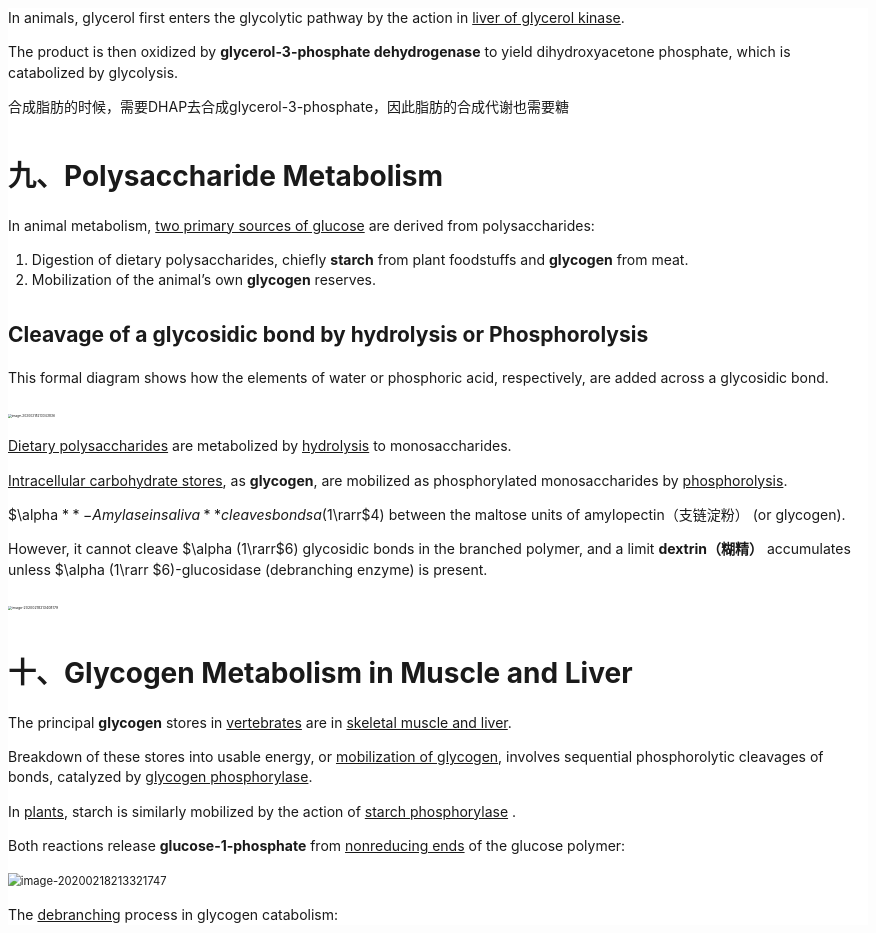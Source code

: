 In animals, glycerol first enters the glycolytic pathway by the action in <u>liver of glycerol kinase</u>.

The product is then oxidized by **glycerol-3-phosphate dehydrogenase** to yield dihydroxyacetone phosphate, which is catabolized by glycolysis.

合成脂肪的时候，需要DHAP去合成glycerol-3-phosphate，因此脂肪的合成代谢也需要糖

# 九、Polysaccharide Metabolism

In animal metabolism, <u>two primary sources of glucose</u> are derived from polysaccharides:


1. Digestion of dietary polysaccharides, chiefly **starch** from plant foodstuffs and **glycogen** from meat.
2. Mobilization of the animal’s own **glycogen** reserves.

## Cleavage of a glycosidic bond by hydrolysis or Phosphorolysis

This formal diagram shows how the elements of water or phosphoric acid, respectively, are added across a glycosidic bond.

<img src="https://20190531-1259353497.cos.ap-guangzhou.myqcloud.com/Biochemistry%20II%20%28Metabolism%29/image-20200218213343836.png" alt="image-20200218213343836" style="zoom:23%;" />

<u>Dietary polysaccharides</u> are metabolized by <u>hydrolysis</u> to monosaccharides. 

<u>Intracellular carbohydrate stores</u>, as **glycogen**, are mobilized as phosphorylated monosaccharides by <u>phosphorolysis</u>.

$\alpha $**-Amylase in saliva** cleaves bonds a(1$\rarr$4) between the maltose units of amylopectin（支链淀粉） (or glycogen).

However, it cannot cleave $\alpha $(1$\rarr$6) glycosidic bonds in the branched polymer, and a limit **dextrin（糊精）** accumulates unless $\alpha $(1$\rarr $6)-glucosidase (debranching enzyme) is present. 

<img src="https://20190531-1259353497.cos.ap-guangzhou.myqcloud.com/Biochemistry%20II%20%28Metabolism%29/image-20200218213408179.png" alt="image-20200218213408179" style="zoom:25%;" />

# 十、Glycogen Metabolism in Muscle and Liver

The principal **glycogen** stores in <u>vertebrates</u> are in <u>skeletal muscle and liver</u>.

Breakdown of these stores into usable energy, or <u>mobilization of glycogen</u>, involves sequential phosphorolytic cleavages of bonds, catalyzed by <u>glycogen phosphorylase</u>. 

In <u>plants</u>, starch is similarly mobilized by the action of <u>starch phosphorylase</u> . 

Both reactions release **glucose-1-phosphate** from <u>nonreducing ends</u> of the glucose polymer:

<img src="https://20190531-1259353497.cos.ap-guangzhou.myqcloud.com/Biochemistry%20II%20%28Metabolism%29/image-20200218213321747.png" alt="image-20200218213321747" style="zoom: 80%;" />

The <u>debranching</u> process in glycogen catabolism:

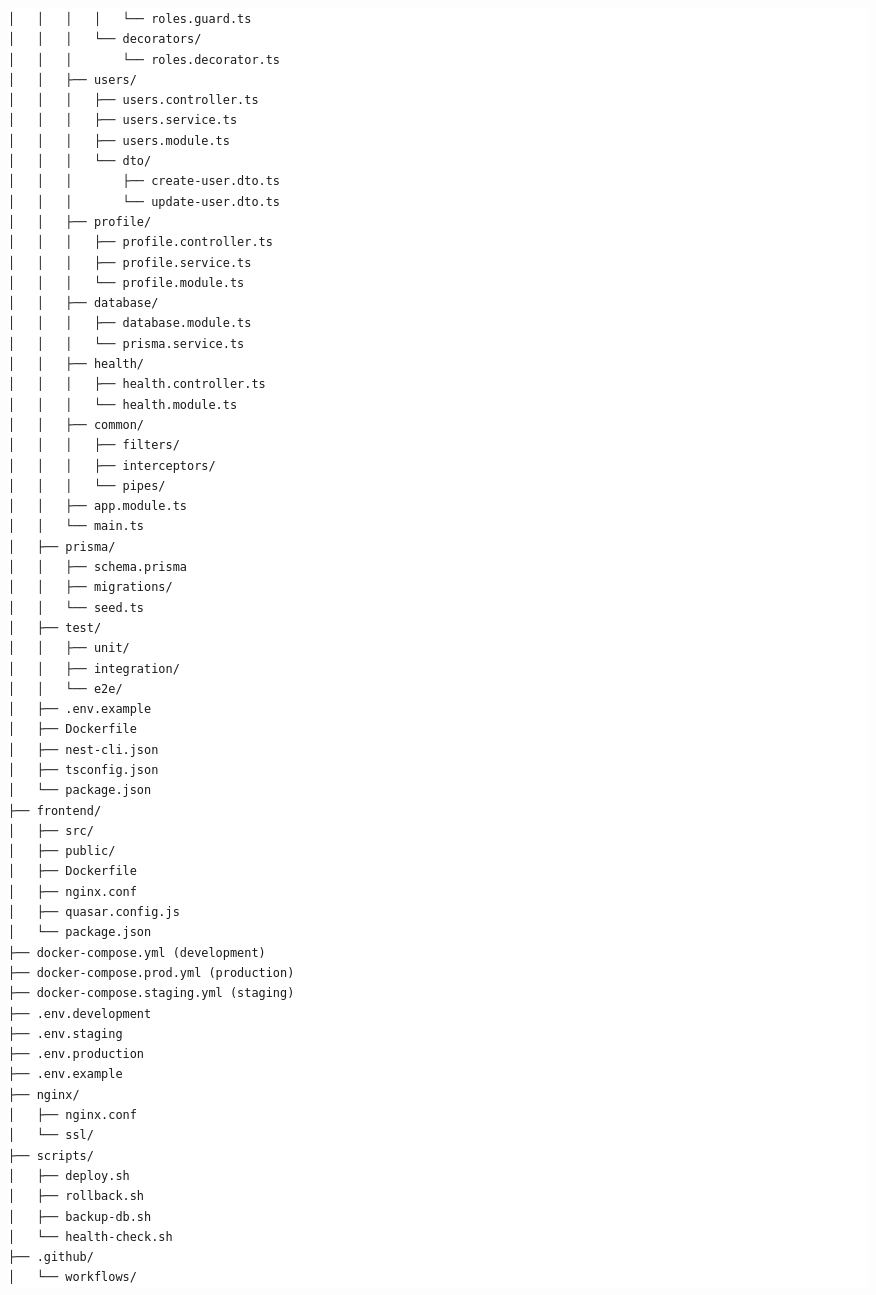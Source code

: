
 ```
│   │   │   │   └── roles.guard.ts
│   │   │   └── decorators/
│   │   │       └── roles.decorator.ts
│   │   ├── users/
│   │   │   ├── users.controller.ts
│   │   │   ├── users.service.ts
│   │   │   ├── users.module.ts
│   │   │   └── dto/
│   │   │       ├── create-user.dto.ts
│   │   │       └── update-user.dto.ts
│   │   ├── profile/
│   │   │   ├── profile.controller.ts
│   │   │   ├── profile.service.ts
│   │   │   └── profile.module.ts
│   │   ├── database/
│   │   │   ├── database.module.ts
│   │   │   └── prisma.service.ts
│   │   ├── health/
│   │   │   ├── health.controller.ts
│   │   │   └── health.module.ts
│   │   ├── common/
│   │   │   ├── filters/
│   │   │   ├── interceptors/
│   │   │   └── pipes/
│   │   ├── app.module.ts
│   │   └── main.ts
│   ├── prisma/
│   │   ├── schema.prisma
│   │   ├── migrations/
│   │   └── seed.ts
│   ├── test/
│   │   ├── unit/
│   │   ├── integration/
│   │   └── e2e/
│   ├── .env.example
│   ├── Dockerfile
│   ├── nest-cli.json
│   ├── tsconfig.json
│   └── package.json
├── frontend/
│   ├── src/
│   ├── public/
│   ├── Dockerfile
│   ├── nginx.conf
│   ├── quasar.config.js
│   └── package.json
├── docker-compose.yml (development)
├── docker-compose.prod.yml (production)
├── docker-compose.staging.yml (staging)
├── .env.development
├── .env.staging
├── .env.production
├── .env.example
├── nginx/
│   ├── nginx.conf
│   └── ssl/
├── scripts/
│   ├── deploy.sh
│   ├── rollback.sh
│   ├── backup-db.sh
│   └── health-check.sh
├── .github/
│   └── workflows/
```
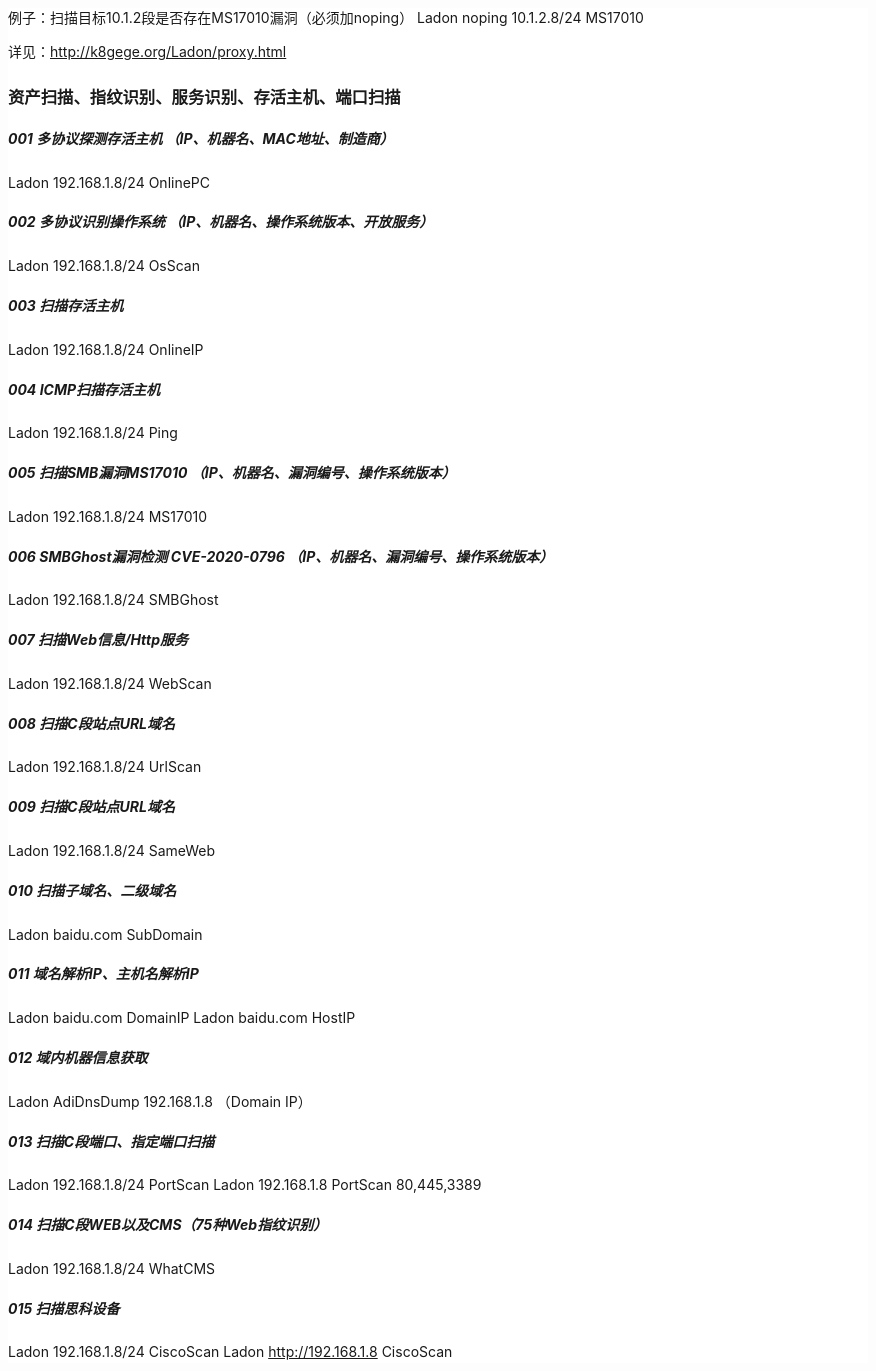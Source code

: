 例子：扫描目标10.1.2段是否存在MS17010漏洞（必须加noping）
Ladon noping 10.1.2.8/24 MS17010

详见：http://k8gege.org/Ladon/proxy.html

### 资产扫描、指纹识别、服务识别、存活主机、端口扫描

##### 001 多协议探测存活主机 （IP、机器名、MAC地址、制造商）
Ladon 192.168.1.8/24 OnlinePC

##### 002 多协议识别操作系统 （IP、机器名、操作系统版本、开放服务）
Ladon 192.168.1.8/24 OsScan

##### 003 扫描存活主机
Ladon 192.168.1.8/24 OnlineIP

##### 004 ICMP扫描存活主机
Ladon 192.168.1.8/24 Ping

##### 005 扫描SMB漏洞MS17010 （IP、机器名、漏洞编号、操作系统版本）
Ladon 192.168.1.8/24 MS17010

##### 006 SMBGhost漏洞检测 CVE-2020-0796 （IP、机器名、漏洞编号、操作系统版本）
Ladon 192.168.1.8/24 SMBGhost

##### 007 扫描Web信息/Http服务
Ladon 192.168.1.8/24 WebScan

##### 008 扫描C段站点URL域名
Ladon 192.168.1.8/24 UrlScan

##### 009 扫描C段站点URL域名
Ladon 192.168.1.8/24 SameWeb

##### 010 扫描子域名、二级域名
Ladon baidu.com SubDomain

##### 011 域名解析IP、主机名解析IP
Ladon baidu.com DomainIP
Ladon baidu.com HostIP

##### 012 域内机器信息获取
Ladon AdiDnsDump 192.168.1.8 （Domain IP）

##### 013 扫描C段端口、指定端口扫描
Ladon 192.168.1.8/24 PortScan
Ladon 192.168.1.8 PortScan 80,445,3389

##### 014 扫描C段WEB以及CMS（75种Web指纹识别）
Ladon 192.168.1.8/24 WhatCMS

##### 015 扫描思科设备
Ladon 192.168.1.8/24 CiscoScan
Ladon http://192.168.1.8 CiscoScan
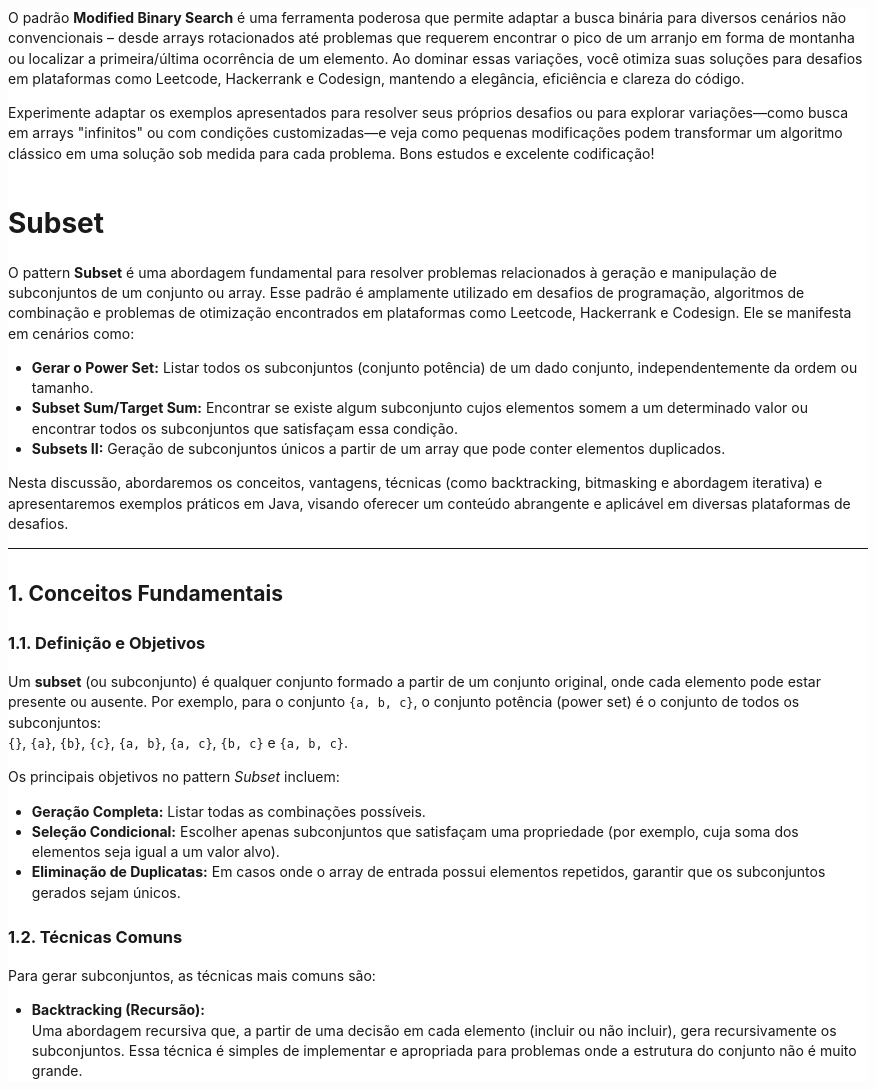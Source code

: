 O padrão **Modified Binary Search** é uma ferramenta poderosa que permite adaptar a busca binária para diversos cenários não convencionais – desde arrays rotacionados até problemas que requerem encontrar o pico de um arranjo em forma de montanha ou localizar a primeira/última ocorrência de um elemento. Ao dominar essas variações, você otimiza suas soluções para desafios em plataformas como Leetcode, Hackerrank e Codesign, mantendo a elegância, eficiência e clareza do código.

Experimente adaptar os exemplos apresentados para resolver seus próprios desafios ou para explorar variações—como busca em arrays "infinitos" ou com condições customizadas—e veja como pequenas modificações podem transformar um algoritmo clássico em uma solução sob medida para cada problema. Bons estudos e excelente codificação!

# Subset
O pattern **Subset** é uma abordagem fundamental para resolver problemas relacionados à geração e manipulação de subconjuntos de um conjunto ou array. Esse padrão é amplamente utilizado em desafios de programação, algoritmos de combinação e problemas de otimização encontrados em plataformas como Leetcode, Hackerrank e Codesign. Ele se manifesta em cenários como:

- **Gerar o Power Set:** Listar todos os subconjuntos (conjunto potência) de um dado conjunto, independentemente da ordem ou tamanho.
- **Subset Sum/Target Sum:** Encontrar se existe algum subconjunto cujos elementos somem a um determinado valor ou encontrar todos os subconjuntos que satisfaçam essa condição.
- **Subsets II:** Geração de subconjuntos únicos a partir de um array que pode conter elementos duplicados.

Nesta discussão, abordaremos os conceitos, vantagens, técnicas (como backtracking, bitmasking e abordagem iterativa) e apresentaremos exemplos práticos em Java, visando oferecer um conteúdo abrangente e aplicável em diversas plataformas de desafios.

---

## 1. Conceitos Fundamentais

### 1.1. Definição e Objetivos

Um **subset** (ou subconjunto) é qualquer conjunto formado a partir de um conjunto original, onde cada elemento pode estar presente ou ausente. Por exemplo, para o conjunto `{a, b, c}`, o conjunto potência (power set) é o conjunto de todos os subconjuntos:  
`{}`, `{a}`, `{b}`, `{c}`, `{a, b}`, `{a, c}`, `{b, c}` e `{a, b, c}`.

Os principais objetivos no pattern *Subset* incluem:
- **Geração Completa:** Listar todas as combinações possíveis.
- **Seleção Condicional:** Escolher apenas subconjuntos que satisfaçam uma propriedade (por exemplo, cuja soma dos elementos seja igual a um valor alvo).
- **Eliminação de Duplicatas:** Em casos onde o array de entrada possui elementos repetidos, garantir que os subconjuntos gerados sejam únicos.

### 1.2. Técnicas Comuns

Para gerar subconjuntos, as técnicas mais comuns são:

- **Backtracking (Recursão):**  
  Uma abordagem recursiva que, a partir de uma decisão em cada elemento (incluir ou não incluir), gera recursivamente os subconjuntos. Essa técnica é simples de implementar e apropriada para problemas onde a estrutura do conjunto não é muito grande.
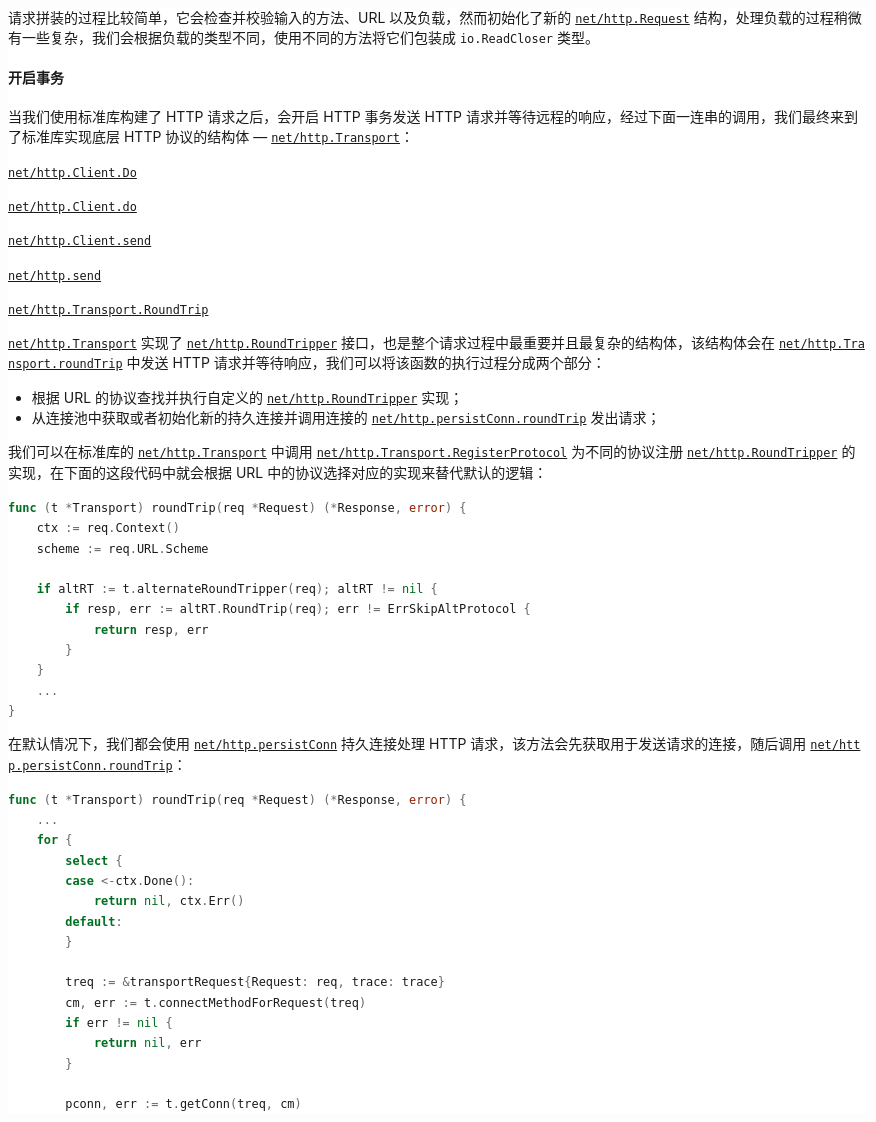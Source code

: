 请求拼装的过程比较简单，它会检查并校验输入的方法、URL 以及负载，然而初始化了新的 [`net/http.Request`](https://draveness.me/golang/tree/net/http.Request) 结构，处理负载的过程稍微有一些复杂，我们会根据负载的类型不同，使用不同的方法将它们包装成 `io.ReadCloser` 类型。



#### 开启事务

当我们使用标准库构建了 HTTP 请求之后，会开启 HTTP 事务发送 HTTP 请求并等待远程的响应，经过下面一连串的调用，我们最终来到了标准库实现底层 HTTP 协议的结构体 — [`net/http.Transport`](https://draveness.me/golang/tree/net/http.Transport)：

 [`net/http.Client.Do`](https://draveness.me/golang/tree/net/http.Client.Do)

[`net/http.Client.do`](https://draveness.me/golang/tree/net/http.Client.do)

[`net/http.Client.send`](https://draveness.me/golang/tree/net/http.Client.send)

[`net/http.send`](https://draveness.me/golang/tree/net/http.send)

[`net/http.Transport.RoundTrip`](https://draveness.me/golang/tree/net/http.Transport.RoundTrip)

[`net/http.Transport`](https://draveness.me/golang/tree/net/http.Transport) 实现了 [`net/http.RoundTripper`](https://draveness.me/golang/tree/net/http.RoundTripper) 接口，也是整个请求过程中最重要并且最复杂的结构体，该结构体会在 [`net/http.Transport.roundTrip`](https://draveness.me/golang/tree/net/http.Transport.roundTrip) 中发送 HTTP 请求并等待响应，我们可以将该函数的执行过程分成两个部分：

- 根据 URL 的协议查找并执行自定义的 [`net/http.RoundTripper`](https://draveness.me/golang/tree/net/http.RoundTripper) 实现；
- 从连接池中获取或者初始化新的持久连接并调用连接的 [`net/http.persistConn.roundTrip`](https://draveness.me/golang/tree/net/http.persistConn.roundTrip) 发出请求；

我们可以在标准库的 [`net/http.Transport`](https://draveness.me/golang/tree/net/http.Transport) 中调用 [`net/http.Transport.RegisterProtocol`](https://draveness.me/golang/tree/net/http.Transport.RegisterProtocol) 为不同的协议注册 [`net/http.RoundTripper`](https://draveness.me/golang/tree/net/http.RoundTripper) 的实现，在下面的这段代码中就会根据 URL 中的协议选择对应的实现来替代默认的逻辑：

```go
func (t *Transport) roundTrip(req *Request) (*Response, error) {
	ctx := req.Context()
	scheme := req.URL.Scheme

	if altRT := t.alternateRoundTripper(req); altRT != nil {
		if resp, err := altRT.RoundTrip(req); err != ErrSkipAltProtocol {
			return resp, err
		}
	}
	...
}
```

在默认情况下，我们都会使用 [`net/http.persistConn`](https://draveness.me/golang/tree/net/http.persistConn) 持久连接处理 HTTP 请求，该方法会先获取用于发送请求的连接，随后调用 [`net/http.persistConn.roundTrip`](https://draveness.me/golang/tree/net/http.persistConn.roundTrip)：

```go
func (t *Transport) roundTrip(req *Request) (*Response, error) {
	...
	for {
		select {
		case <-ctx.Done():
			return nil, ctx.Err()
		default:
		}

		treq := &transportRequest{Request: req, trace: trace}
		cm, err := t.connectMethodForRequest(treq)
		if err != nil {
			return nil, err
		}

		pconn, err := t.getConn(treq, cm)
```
::::::::
• What this task involves:
Go through the material and select each line with the string "hydrolysis" in it.

• Response area:
## Cleavage of a glycosidic bond by hydrolysis or Phosphorolysis
<u>Dietary polysaccharides</u> are metabolized by <u>hydrolysis</u> to monosaccharides. 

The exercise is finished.